Immediately after the "total victory" of collectivization from the mid-1930s, purely ethnic deportations began. On many occasions the aims could hardly be explained by anything else but geopolitical fantasies of Stalin and his maniacal distrust. The first ethnic deportation was carried out against the Korean minority of the Far East, who was moved to Kazakhstan in 1935. In 1937 many Kurds and Turks were deported from the Transcaucasian republics; and in 1939–1940 mass deportations began from the newly annexed areas of Bessarabia, West Ukraine, West Belarus, and the Baltics. The outbreak of war with Nazi Germany served as the excuse to deport the Germans living in the Volga region and other areas. Similar arguments of "collaborationism" were used for further deportations during the 1941–1945 war. Completely deported from the North Caucasus were the Karachai, the Ingush and Chechens, and the Balkars. In 1943, the Kalmyks were deported, in May 1944 the Crimean Tatars, and in November 1944 the Meskhetian Turks from Georgia. The territorial autonomies of "punished" peoples were abolished and new administrative units were established.

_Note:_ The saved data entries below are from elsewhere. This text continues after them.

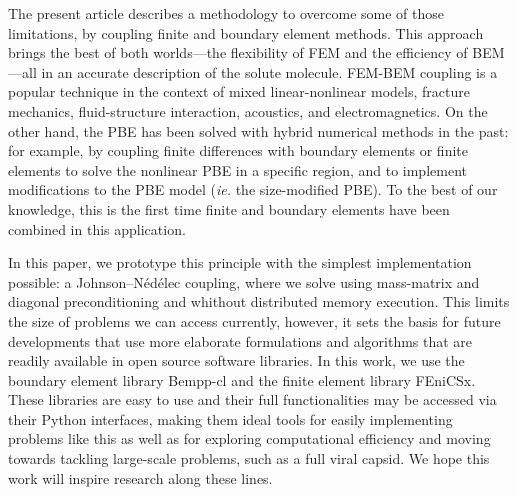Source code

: The present article describes a methodology to overcome some of those limitations, by coupling finite and boundary element methods.
This approach brings the best of both worlds---the flexibility of FEM and the efficiency of BEM---all in an accurate description of the solute molecule.
FEM-BEM coupling is a popular technique in the context of mixed linear-nonlinear models,\cite{carstensen1995coupling,aurada2013classical} fracture mechanics,\cite{aour2007coupled} fluid-structure interaction,\cite{estorff1991fem} acoustics,\cite{hiptmair2006stabilized} and electromagnetics.\cite{matsuoka1988calculation,hiptmair2008stabilized,bruckner20123d}
On the other hand, the PBE has been solved with hybrid numerical methods in the past: for example, by coupling finite differences with boundary elements\cite{boschitsch2004hybrid} or finite elements\cite{xie2016new,ying2018hybrid} to solve the nonlinear PBE in a specific region, and to implement modifications to the PBE model ({\it ie.} the size-modified PBE).
To the best of our knowledge, this is the first time finite and boundary elements have been combined in this application.

In this paper, we prototype this principle with the simplest implementation possible: a Johnson--N\'ed\'elec\cite{johnson1980coupling} coupling, where we solve using mass-matrix and diagonal preconditioning and whithout distributed memory execution.
This limits the size of problems we can access currently, however, it sets the basis for future developments that use more elaborate formulations and algorithms that are readily available in open source software libraries.
In this work, we use the boundary element library Bempp-cl\cite{BetckeScroggs2021} and the finite element library FEniCSx\cite{BasixJoss,BasixDofTransformations}.
These libraries are easy to use and their full functionalities may be accessed via their Python interfaces, making them ideal tools for easily implementing problems like this as well as for exploring computational efficiency and moving towards tackling large-scale problems, such as a full viral capsid.\cite{MartinezETal2019,wang2021high}
We hope this work will inspire research along these lines.
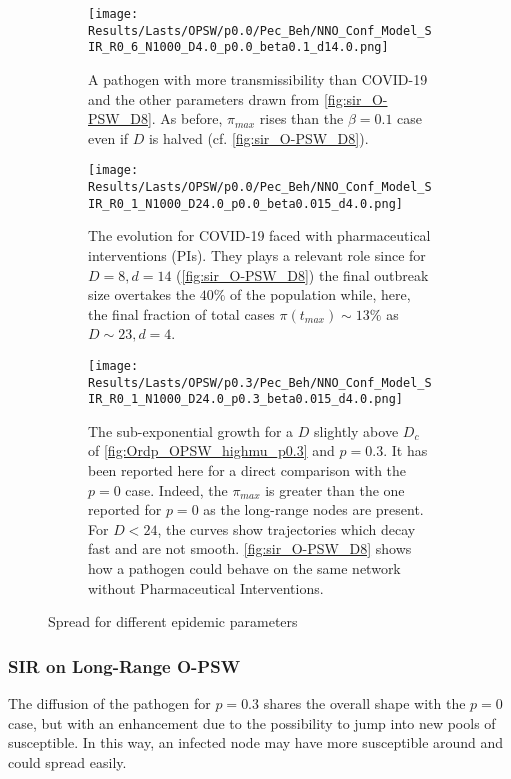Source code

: \documentclass[a4paper,10pt]{book} %
\theoremstyle{definition}
\begin{document}
\begin{figure}[htbp]
	\centering
	\begin{subfigure}{\linewidth}
		\centering
		\texttt{[image: Results/Lasts/OPSW/p0.0/Pec\_Beh/NNO\_Conf\_Model\_SIR\_R0\_6\_N1000\_D4.0\_p0.0\_beta0.1\_d14.0.png]}
		\caption{A pathogen with more transmissibility than COVID-19 and the other parameters drawn from \autoref{fig:sir_O-PSW_D8}. As before, $\pi_{max}$ rises than the $ \beta = 0.1$ case even if $ D$ is halved (cf. \autoref{fig:sir_O-PSW_D8}).}
		\label{fig:sir_O-PSW_D4_d14_b0.1}
	\end{subfigure}
	\vfill
	\begin{subfigure}[t]{\linewidth}
		\centering
		\texttt{[image: Results/Lasts/OPSW/p0.0/Pec\_Beh/NNO\_Conf\_Model\_SIR\_R0\_1\_N1000\_D24.0\_p0.0\_beta0.015\_d4.0.png]}
		\caption{The evolution for COVID-19 faced with pharmaceutical interventions (PIs). They plays a relevant role since for $ D = 8, d = 14$ (\autoref{fig:sir_O-PSW_D8}) the final outbreak size overtakes the $40 \% $ of the population while, here, the final fraction of total cases $\pi(t_{max})\sim 13\%$ as $D \sim 23, d = 4$.}
		\label{fig:sir_O-PSW_D24_d4}
	\end{subfigure}
	\vfill
	\begin{subfigure}{\linewidth}
		\centering
		\texttt{[image: Results/Lasts/OPSW/p0.3/Pec\_Beh/NNO\_Conf\_Model\_SIR\_R0\_1\_N1000\_D24.0\_p0.3\_beta0.015\_d4.0.png]}
		\caption{The sub-exponential growth for a $D$ slightly above $D_c$ of \autoref{fig:Ordp_OPSW_highmu_p0.3} and $p = 0.3.$ It has been reported here for a direct comparison with the $p = 0$ case. Indeed, the $ \pi_{max} $ is greater than the one reported for $ p= 0$ as the long-range nodes are present. For $ D < 24$, the curves show trajectories which decay fast and are not smooth. \autoref{fig:sir_O-PSW_D8} shows how a pathogen could behave on the same network without Pharmaceutical Interventions.}
		\label{fig:sir_O-PSW_D24_d4_p0.3}
	\end{subfigure}
	\caption{Spread for different epidemic parameters}
	\label{fig:OPSW_COVID_p0.3}
\end{figure}

\clearpage
\subsubsection*{SIR on Long-Range O-PSW}
The diffusion of the pathogen for $p = 0.3$ shares the overall shape with the $p = 0$ case, but with an enhancement due to the possibility to jump into new pools of susceptible. In this way, an infected node may have more susceptible around and could spread easily.
\end{document}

By the time of Stalin's death in 1956, the total number of deportees constituted 2.7 million people, including 1.2 million Germans, 316,000 Chechens, 84,000 Ingush, 165,000 Crimean Tatars, 100,000 Lithuanians, 81,000 Kalmyks, 63,000 Karachai, 52,000 Greeks, 50,000 Meskhetian Turks, 45,000 Moldavians, 40,000 Letts, and 20,000 Estonians. These figures do not include those imprisoned or shot, or those who died of hunger or disease. Other sources indicate that 3.5 million people were forcefully removed from their homelands between 1936 and 1956.
The living conditions of the deportees were hard and humiliating. The most severe restriction that survived up to 1957, and for some peoples (Crimean Tatars, Ingush) up until very recently, was that they were forbidden to return to their former homes. Most other deportees were allowed to return to their native places soon after 1956. The Checheno-Ingush, Karachai-Cherkess, Kabardino-Balkar, and Kalmyk autonomous republics were reinstituted, although not with their previous borders. Part of the Kalmyk territory remained within the limits of the Astrakhan oblast, and part of the Ingush territory within North Ossetia.

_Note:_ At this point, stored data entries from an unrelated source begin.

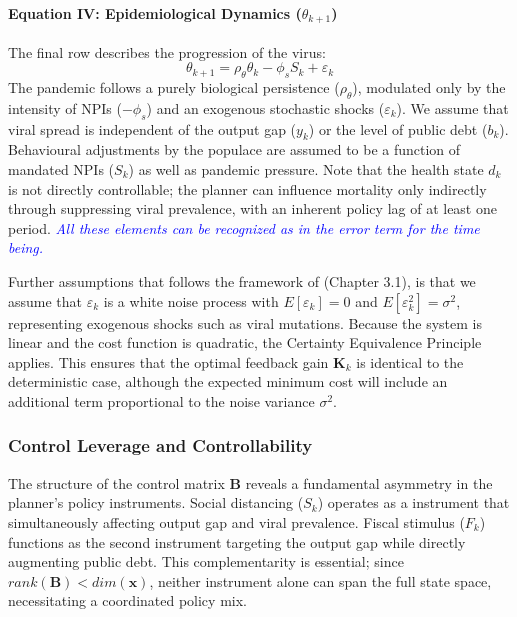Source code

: \paragraph{Equation IV: Epidemiological Dynamics ($\theta_{k+1}$)}The final row describes the progression of the virus:\begin{equation}\theta_{k+1} = \rho_\theta \theta_k - \phi_s S_k + \varepsilon_k\end{equation}The pandemic follows a purely biological persistence ($\rho_\theta$), modulated only by the intensity of NPIs ($-\phi_s$) and an exogenous stochastic shocks ($\varepsilon_k$). We assume that viral spread is independent of the output gap ($y_k$) or the level of public debt ($b_k$). Behavioural adjustments by the populace are assumed to be a function of mandated NPIs ($S_k$) as well as pandemic pressure. Note that the health state $d_k$ is not directly controllable; the planner can influence mortality only indirectly through suppressing 
viral prevalence, with an inherent policy lag of at least one period. \textit{ \textcolor{blue}{All these elements can be recognized as in the error term for the time being.}}

\vspace{4mm}

\noindent Further assumptions that follows the framework of \cite{bertsekas2017dynamic} (Chapter 3.1), is that we assume that $\varepsilon_k$ is a white noise process with $E[\varepsilon_k] = 0$ and $E[\varepsilon_k^2] = \sigma^2$, representing exogenous shocks such as viral mutations. Because the system is linear and the cost function is quadratic, the Certainty Equivalence Principle applies. This ensures that the optimal feedback gain $\bm{K}_k$ is identical to the deterministic case, although the expected minimum cost will include an additional term proportional to the noise variance $\sigma^2$.



\subsubsection{Control Leverage and Controllability}


The structure of the control matrix $\bm{B}$ reveals a fundamental asymmetry in the planner's policy instruments. Social distancing ($S_k$) operates as a instrument that simultaneously affecting output gap and viral prevalence. Fiscal stimulus ($F_k$) functions as the second instrument targeting the output gap while directly augmenting public debt. This complementarity is essential; since $rank(\bm{B}) < dim(\bm{x})$, neither instrument alone can span the full state space, necessitating a coordinated policy mix. 

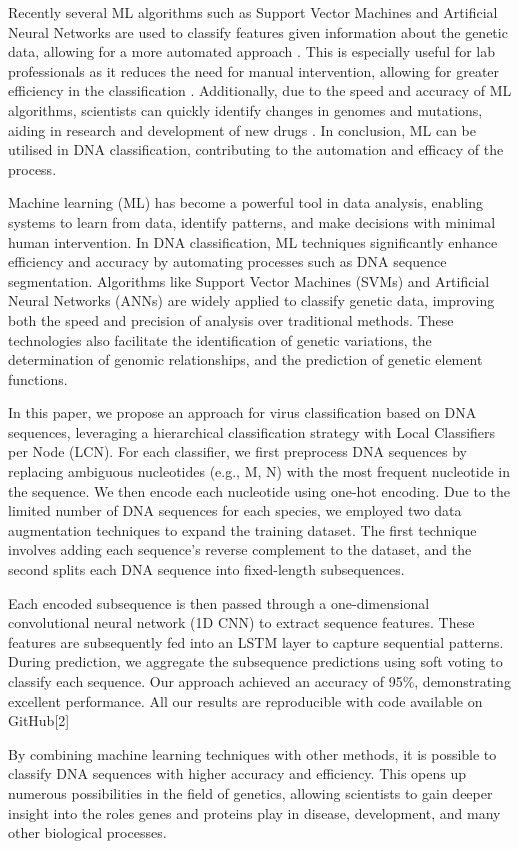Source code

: Recently several ML algorithms such as Support Vector Machines and Artificial Neural Networks are used to classify features given information about the genetic data, allowing for a more automated approach \cite{kalender2020}. This is especially useful for lab professionals as it reduces the need for manual intervention, allowing for greater efficiency in the classification \cite{vihar2019}. Additionally, due to the speed and accuracy of ML algorithms, scientists can quickly identify changes in genomes and mutations, aiding in research and development of new drugs \cite{neto2021}. In conclusion, ML can be utilised in DNA classification, contributing to the automation and efficacy of the process.

Machine learning (ML) has become a powerful tool in data analysis, enabling systems to learn from data, identify patterns, and make decisions with minimal human intervention. In DNA classification, ML techniques significantly enhance efficiency and accuracy by automating processes such as DNA sequence segmentation. Algorithms like Support Vector Machines (SVMs) and Artificial Neural Networks (ANNs) are widely applied to classify genetic data, improving both the speed and precision of analysis over traditional methods. These technologies also facilitate the identification of genetic variations, the determination of genomic relationships, and the prediction of genetic element functions.

In this paper, we propose an approach for virus classification based on DNA sequences, leveraging a hierarchical classification strategy with Local Classifiers per Node (LCN). For each classifier, we first preprocess DNA sequences by replacing ambiguous nucleotides (e.g., M, N) with the most frequent nucleotide in the sequence. We then encode each nucleotide using one-hot encoding. Due to the limited number of DNA sequences for each species, we employed two data augmentation techniques to expand the training dataset. The first technique involves adding each sequence's reverse complement to the dataset, and the second splits each DNA sequence into fixed-length subsequences.

Each encoded subsequence is then passed through a one-dimensional convolutional neural network (1D CNN) to extract sequence features. These features are subsequently fed into an LSTM layer to capture sequential patterns. During prediction, we aggregate the subsequence predictions using soft voting to classify each sequence. Our approach achieved an accuracy of 95\%, demonstrating excellent performance. All our results are reproducible with code available on GitHub[2]


By combining machine learning techniques with other methods, it is possible to classify DNA sequences with higher accuracy and efficiency. This opens up numerous possibilities in the field of genetics, allowing scientists to gain deeper insight into the roles genes and proteins play in disease, development, and many other biological processes.

 


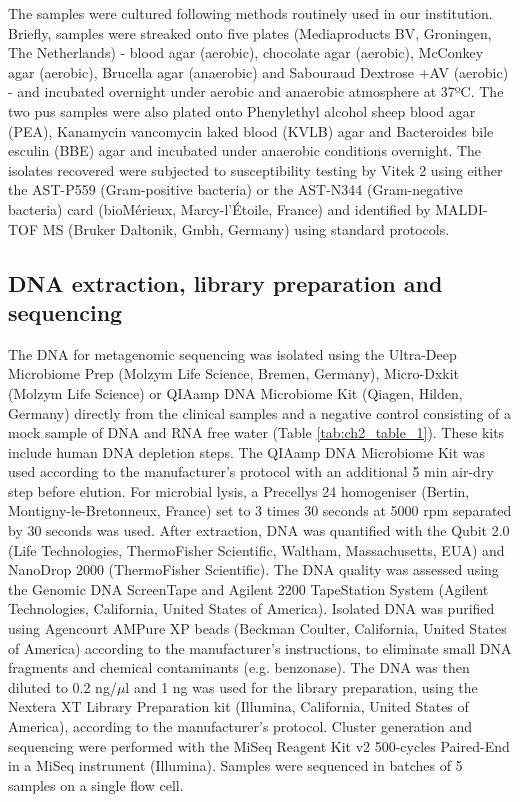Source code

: The samples were cultured following methods routinely used in our institution. 
Briefly, samples were streaked onto five plates (Mediaproducts BV, Groningen, The Netherlands) - blood agar (aerobic), chocolate agar (aerobic), McConkey agar (aerobic), Brucella agar (anaerobic) and Sabouraud Dextrose +AV (aerobic) - and incubated overnight under aerobic and anaerobic atmosphere at 37ºC. 
The two pus samples were also plated onto Phenylethyl alcohol sheep blood agar (PEA), Kanamycin vancomycin laked blood (KVLB) agar and Bacteroides bile esculin (BBE) agar and incubated under anaerobic conditions overnight. 
The isolates recovered were subjected to susceptibility testing by Vitek 2 using either the AST-P559 (Gram-positive bacteria) or the AST-N344 (Gram-negative bacteria) card (bioMérieux, Marcy-l'Étoile, France) and identified by MALDI-TOF MS (Bruker Daltonik, Gmbh, Germany) using standard protocols. 

\subsection{DNA extraction, library preparation and sequencing} \label{ssec:sample_sequencing}

The DNA for metagenomic sequencing was isolated using the Ultra-Deep Microbiome Prep (Molzym Life Science, Bremen, Germany), Micro-Dx\texttrademark kit (Molzym Life Science) or QIAamp DNA Microbiome Kit (Qiagen, Hilden, Germany) directly from the clinical samples and a negative control consisting of a mock sample of DNA and RNA free water (Table \ref{tab:ch2_table_1}). 
These kits include human DNA depletion steps. 
The QIAamp DNA Microbiome Kit was used according to the manufacturer’s protocol with an additional 5 min air-dry step before elution. 
For microbial lysis, a Precellys 24 homogeniser (Bertin, Montigny-le-Bretonneux, France) set to 3 times 30 seconds at 5000 rpm separated by 30 seconds was used. 
After extraction, DNA was quantified with the Qubit 2.0 (Life Technologies, ThermoFisher Scientific, Waltham, Massachusetts, EUA) and NanoDrop 2000 (ThermoFisher Scientific). 
The DNA quality was assessed using the Genomic DNA ScreenTape and Agilent 2200 TapeStation System (Agilent Technologies, California, United States of America). 
Isolated DNA was purified using Agencourt AMPure XP beads (Beckman Coulter, California, United States of America) according to the manufacturer’s instructions, to eliminate small DNA fragments and chemical contaminants (e.g. benzonase). 
The DNA was then diluted to 0.2 ng/$\mu$l and 1 ng was used for the library preparation, using the Nextera XT Library Preparation kit (Illumina, California, United States of America), according to the manufacturer’s protocol. 
Cluster generation and sequencing were performed with the MiSeq Reagent Kit v2 500-cycles Paired-End in a MiSeq instrument (Illumina). 
Samples were sequenced in batches of 5 samples on a single flow cell.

During the Stalinist period, the repressed peoples had to experience tremendous physical and emotional trauma that, along with some territorial problems, has carried directly over into the political situation today, serving as a major cause of interethnic tension and conflict. The problem of these peoples was aggravated by slow and limited rehabilitation measures, and, in some instances, because of counteraction against these measures on the part of authorities and the local population. It was not until 1989 that the Supreme Soviet of the USSR adopted the declaration "On Recognizing as Unlawful and Criminal the Repressive Acts Against the Peoples Subjected to Forced Resettlement." On 22 April 1991 the Supreme Soviet of the Russian Federation adopted the law "On Rehabilitation of the Repressed Peoples." Both acts were important steps toward democratization, but ironically the latter law has caused more problems than it resolved because it legitimized local territorial claims and demands for exclusive material compensation for members of deported groups.
The Policy of Prestige
Although guided by motives of prestige and propaganda, the Soviet regime invested a great deal of effort and resources in substantiating its declaration about a "solution of the nationality question." In the republics and among the smaller indigenous peoples, the development of education was strongly encouraged (written languages and textbooks were developed for fifty-seven ethnic groups). Culture in its professional forms (music, theater, literature, cinema) as well as other attributes of national statehood (academies of sciences, professional unions of creative workers, media and publishing, university education) were supported and paraded to demonstrate the success of the system. Local intelligentsia and managerial personnel, as well as influential party bureaucracy, were formed already in the prewar period through the nativization policy among major Soviet nationalities.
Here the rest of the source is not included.